_YOUR ASSIGNMENT_
Could you filter the material and copy every line where the word "proof" occurs?

::: TASK INPUT :::

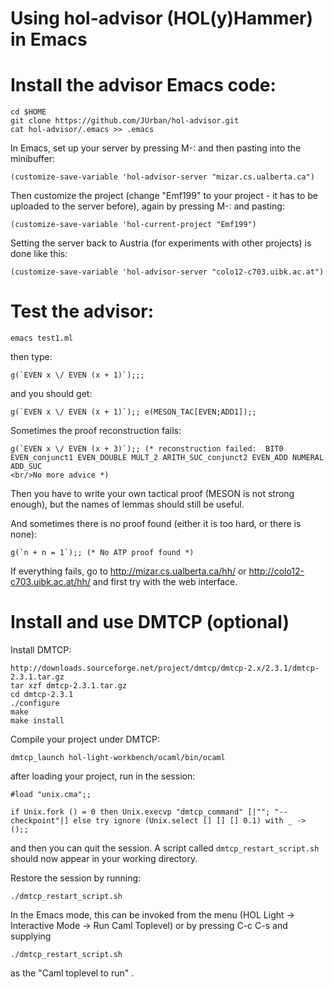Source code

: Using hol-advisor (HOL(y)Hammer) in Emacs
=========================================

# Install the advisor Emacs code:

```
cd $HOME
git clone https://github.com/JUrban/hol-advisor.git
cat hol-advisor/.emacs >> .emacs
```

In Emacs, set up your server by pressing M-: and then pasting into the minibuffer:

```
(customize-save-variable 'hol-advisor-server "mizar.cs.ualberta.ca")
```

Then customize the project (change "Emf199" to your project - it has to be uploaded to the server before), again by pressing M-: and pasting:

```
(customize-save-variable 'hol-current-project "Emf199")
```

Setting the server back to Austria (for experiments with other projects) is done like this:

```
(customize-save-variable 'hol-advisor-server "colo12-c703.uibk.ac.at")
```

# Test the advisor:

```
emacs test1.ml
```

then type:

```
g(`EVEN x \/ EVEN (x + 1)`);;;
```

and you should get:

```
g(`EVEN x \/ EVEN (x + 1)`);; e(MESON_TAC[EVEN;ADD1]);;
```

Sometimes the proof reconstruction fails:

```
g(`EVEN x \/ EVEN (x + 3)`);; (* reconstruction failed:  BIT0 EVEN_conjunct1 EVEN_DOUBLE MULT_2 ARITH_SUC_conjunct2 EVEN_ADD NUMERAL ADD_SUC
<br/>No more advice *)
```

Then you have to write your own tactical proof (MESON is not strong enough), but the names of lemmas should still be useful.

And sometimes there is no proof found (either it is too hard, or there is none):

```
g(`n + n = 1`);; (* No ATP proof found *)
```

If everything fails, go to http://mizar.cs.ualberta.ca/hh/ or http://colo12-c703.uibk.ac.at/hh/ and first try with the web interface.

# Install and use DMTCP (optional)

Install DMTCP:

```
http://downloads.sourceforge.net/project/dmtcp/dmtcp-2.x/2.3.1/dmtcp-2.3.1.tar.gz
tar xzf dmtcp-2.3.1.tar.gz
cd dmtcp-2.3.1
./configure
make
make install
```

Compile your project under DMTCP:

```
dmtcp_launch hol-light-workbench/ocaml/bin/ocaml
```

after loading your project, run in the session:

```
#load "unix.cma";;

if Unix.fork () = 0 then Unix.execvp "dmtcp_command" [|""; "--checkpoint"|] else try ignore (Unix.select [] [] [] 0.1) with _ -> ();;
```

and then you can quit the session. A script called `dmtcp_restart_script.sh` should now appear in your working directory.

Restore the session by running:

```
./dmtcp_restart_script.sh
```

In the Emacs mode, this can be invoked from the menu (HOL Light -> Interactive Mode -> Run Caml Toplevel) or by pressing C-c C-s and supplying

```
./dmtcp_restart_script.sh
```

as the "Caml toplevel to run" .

:::

_COMPLETED TASK_
Sometimes the proof reconstruction fails:
Then you have to write your own tactical proof (MESON is not strong enough), but the names of lemmas should still be useful.
And sometimes there is no proof found (either it is too hard, or there is none):
g(`n + n = 1`);; (* No ATP proof found *)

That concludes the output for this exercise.